David Juárez no es el primer cuidador de fieras que muere en las garras de alguna de ellas. Es algo que ocurre con cierta frecuencia en zoológicos, parques naturales y circos. La fiera sigue siendo fiera, aun detrás de barrotes de hierro.
Es cierto que no se puede quitar la fiereza que está dentro de los mamíferos carnívoros. Aun el gato doméstico, tan mimoso y dulce, de repente saca las uñas y causa dolorosas heridas. Al perro más fiel puede despertársele el lobo ancestral que tiene adentro, y clavar los colmillos en quien esté más cerca.

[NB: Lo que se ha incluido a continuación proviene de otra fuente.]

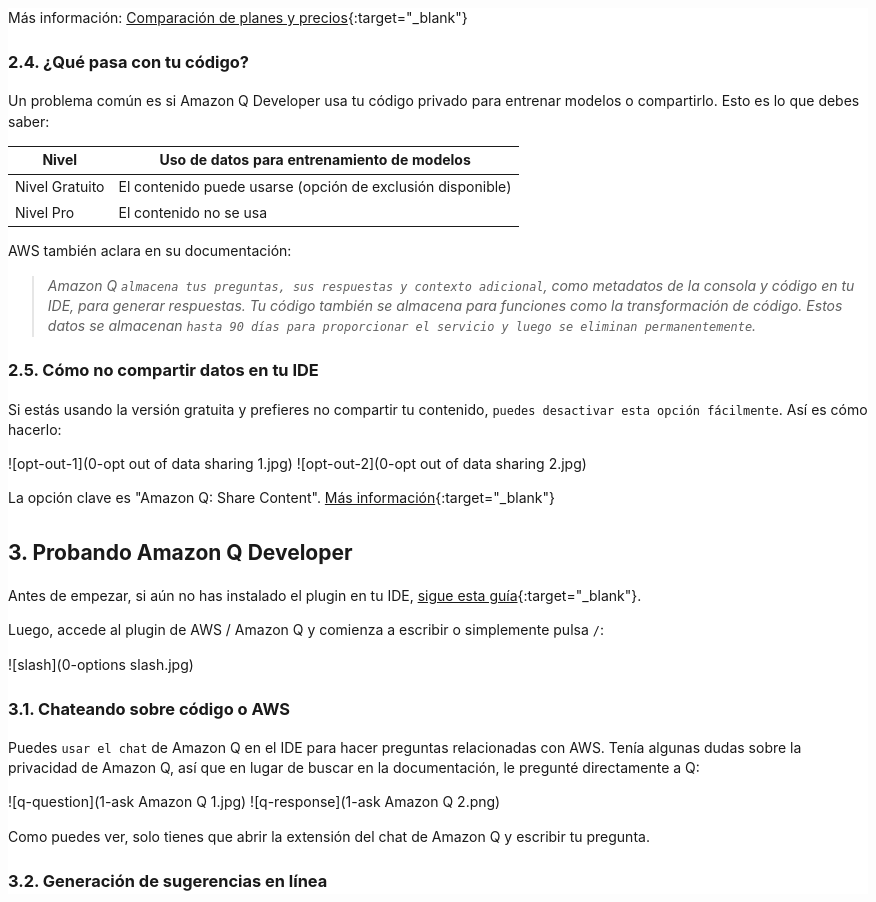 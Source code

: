 Más información: [Comparación de planes y precios](https://aws.amazon.com/q/developer/pricing/){:target="_blank"}

### 2.4. ¿Qué pasa con tu código?

Un problema común es si Amazon Q Developer usa tu código privado para entrenar modelos o compartirlo. Esto es lo que debes saber:

| Nivel       | Uso de datos para entrenamiento de modelos |
|-------------|------------------------------------------|
| Nivel Gratuito | El contenido puede usarse (opción de exclusión disponible) |
| Nivel Pro    | El contenido no se usa                     |

AWS también aclara en su documentación:

> *Amazon Q `almacena tus preguntas, sus respuestas y contexto adicional`, como metadatos de la consola y código en tu IDE, para generar respuestas. Tu código también se almacena para funciones como la transformación de código. Estos datos se almacenan `hasta 90 días para proporcionar el servicio y luego se eliminan permanentemente`.*

### 2.5. Cómo no compartir datos en tu IDE

Si estás usando la versión gratuita y prefieres no compartir tu contenido, `puedes desactivar esta opción fácilmente`. Así es cómo hacerlo:

![opt-out-1](0-opt out of data sharing 1.jpg)
![opt-out-2](0-opt out of data sharing 2.jpg)

La opción clave es "Amazon Q: Share Content". [Más información](https://docs.aws.amazon.com/es_es/amazonq/latest/qdeveloper-ug/opt-out-IDE.html){:target="_blank"}

## 3. Probando Amazon Q Developer

Antes de empezar, si aún no has instalado el plugin en tu IDE, [sigue esta guía](https://docs.aws.amazon.com/es_es/amazonq/latest/qdeveloper-ug/q-in-IDE-setup.html){:target="_blank"}.

Luego, accede al plugin de AWS / Amazon Q y comienza a escribir o simplemente pulsa `/`:

![slash](0-options slash.jpg)

### 3.1. Chateando sobre código o AWS

Puedes `usar el chat` de Amazon Q en el IDE para hacer preguntas relacionadas con AWS. Tenía algunas dudas sobre la privacidad de Amazon Q, así que en lugar de buscar en la documentación, le pregunté directamente a Q:

![q-question](1-ask Amazon Q 1.jpg)
![q-response](1-ask Amazon Q 2.png)

Como puedes ver, solo tienes que abrir la extensión del chat de Amazon Q y escribir tu pregunta.

### 3.2. Generación de sugerencias en línea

Cinco mil años de civilización no han podido sacar del corazón humano la bestia primitiva. Detrás del telón de la religión, la cultura, la educación, las buenas maneras, los trajes bien cortados y las joyas, se esconde el Caín, el Nerón, el Calígula, el Gengis Kan de las antiguas crónicas de la humanidad.
Los filósofos y los moralistas se hacen la pregunta: ¿Por qué será la humanidad así? La razón se asemeja al refrán del director del zoológico: «A la fiera la podemos sacar de la selva, pero no podemos sacar la selva de la fiera.»
Al corazón del hombre, desde que cayó en el jardín del Edén, lo ha dominado la ambición, la codicia, el narcisismo, la envidia y el odio. Recubierto de civilización, bulle todavía dentro de él la fiera que habitó las cavernas. El hombre es un empedernido pecador, y no hay remedio humano para él.
Sin embargo, Jesucristo, el Hijo de Dios, puede quitar de ese hombre el corazón de piedra que tiene adentro y poner en su lugar un corazón de carne. Cristo tiene poder para convertir al pecador en una nueva criatura, pues transforma, regenera, corrige y salva. Sólo tenemos que entregarnos a Dios de todo corazón. Cuando hacemos eso, Él nos convierte en una nueva criatura. Esa trasformación puede ser nuestra. Rindámonos hoy mismo a Cristo.
Hermano Pablo
VIVIENDO PARA SU GLORIA
“Y ahora, gloria sea a Dios, que puede hacer muchísimo más de lo que nosotros pedimos o pensamos, gracias a su poder que actúa en nosotros. ¡Gloria a Dios en la iglesia y en Cristo Jesús, por todos los siglos y para siempre! Amén.”
Efesios 3:21
Esta alabanza que cierra el capítulo tres del libro de Efesios, sale del corazón fortalecido de un prisionero. Pablo escribe desde la prisión, definiéndose a sí mismo como “prisionero de Cristo Jesús” (Efesios 3:1).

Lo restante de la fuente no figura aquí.